スイちゃんと石黒は昨夜はどうしてたの?」


 淹れてもらった珈琲を飲みながら、白石が二人に尋ねると、二人とも困ったような顔で白石を見た。


「さっき、翠ちゃんとも話してたんだけどね、全然覚えてないんだ。日が落ちてからのこと」


 石黒が考え込みながら口を開く。


「朝起きたら、僕が一晩過ごそうと思って決めてた場所にいたんだよね。夕飯に食べたらしい物の容器やペットボトルはなぜか水ばっかり3本も空になってたけど…飲んだり食べたりした記憶は全然ないんだ」


「私は…日が落ちる前に隠れてたから、部屋に入ったことは覚えてた。飲み物はそんなにガブガブ飲んでなかったけど、お茶を開けて飲んだのもパンを食べてたのも私の記憶にはない。白石も?」


「あぁ…そう。俺もそんな感じ」


 内心の驚きを隠しつつ、白石は曖昧に頷き、二人と話を合わせた。


 …俺は…ジャグジーのロッカールームに隠れたことも、アンパンとコーヒー飲料で夕飯を済ませたことも、ついでにジャグジーにかったことも全部覚えてる…


 それはほとんど全部が日が落ちてからの出来事だった。そして…夜半に起こった殺人のことも記憶に残っている。


 …まさか、赤城の奴も昨夜のことを覚えてないんじゃ…


 不夜病を研究していたらしい美墨は「伝えたところで夜のことは忘れてしまう」と、ハッキリ言っていた。これは白石には当てはまらなかったようだが。

 それと、もう一つ気になっているのは、美墨が赤城をプールに落とした時に「ちょっとは、頭冷えた…?」と言ったことだ。赤城が興奮して熱くなっていたということを示しているのかもしれない。だが、白石にはそんな症状は出なかった。石黒はどうなのだろう。

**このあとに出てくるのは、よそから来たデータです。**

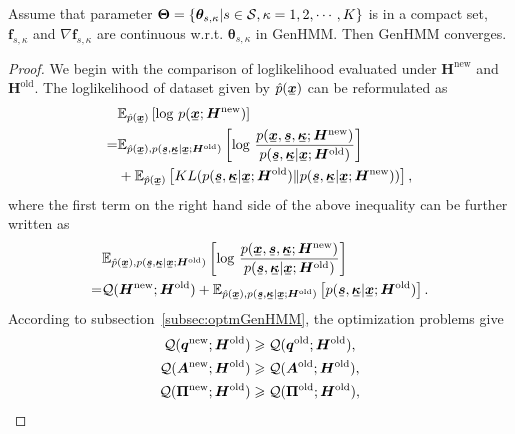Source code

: \begin{proposition}\label{proposition1}
  Assume that parameter $\bm{\Theta} = \left\{ \bm{\theta}_{s,\kappa}| s\in \mathcal{S}, \kappa=1, 2, \cdots, K \right\}$ is in a compact set,  $\bm{f}_{s,\kappa}$ and  ${\nabla\bm{f}_{s,\kappa}}$ are continuous w.r.t. ${\bm\theta}_{s,\kappa}$ in GenHMM. Then GenHMM converges.
\end{proposition}

\begin{proof}
  We begin with the comparison of loglikelihood evaluated under $\bm{H}^{\mathrm{new}}$ and $\bm{H}^{\mathrm{old}}$. The loglikelihood of dataset given by $\hat{p}(\ubm{x})$ can be reformulated as
  \begin{align*}
    &\EE_{\hat{p}(\ubm{x})}\left[ \log\,p(\ubm{x};\bm{H}^{\mathrm{new}}) \right] \nonumber \\
    =& \EE_{\hat{p}(\ubm{x}),p(\ubm{s},\ubm{\kappa}| \ubm{x}; \bm{H}^{\mathrm{old}})}\left[ \log\,\frac{p(\ubm{x}, \ubm{s}, \ubm{\kappa}; \bm{H}^{\mathrm{new}})}{p(\ubm{s}, \ubm{\kappa}|\ubm{x}; \bm{H}^{\mathrm{old}})}\right]  \nonumber \\
    & +\EE_{\hat{p}(\ubm{x})}\left[ KL(p(\ubm{s}, \ubm{\kappa}|\ubm{x}; \bm{H}^{\mathrm{old}})\|p(\ubm{s}, \ubm{\kappa}|\ubm{x}; \bm{H}^{\mathrm{new}})) \right],
  \end{align*}
  where the first term on the right hand side of the above inequality can be further written as
  \begin{align*}
    &\EE_{\hat{p}(\ubm{x}),p(\ubm{s},\ubm{\kappa}| \ubm{x}; \bm{H}^{\mathrm{old}})}\left[ \log\,\frac{p(\ubm{x}, \ubm{s}, \ubm{\kappa}; \bm{H}^{\mathrm{new}})}{p(\ubm{s}, \ubm{\kappa}|\ubm{x}; \bm{H}^{\mathrm{old}})}\right] \nonumber \\
    = &\Qq(\bm{H}^{\mathrm{new}}; \bm{H}^{\mathrm{old}}) + \EE_{\hat{p}(\ubm{x}),p(\ubm{s},\ubm{\kappa}| \ubm{x}; \bm{H}^{\mathrm{old}})}\left[p(\ubm{s}, \ubm{\kappa}|\ubm{x}; \bm{H}^{\mathrm{old}})\right].
  \end{align*}
  According to subsection~\ref{subsec:optmGenHMM}, the optimization problems give
  \begin{align*}
    \Qq(\bm{q}^{\mathrm{new}}; \bm{H}^{\mathrm{old}}) &\geq \Qq(\bm{q}^{\mathrm{old}}; \bm{H}^{\mathrm{old}}),\nonumber \\
    \Qq(\bm{A}^{\mathrm{new}}; \bm{H}^{\mathrm{old}}) &\geq \Qq(\bm{A}^{\mathrm{old}}; \bm{H}^{\mathrm{old}}),\nonumber \\
    \Qq(\bm{\Pi}^{\mathrm{new}}; \bm{H}^{\mathrm{old}}) &\geq \Qq(\bm{\Pi}^{\mathrm{old}}; \bm{H}^{\mathrm{old}}), \nonumber \\

\end{align*}
\end{proof}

「あのさ、石黒…昨夜、たくさん水飲んでたみたいだけど、体が熱くなってたのか?」


「白石も?僕は何故か全裸になってたよ。脱いでた服は汗でベトベトだった。だから、代わりにリネン庫に置いてあったTシャツとズボン借りたんだ。全部新品みたいだし、いろんな種類やサイズがあって、衣装部屋みたいだったよ。和邇士郎の置き土産かな?翠ちゃんもそこから拝借して着替えてるよ」


 石黒は制服の学ランではなく、シンプルな黒Tシャツと黒いピッタリしたパンツを履いていて、翠はワカメみたいな色の一昔前の学校ジャージみたいな上下だった。実は今朝、翠を見た時に最初に思ったのは「翠ちゃんて、学校ジャージのイメージじゃないよな…何でそれチョイス?似合わね」ということだった。

 続いて、石黒はちょいちょいと指で白石を呼びつけ「起きたら全裸って焦るよね。寝落ちの朝チュンかと思った」と、黒縁眼鏡を押し上げながら、ニヤリとした。


 …モテ自慢マウンティングか?エロシックスパックめ。


「いや、俺はちゃんと服着て寝てたし」


 白石がイラつきながら否定すると、眉をひそめた翠が「朝チュンって?」と、二人の会話に割って入った。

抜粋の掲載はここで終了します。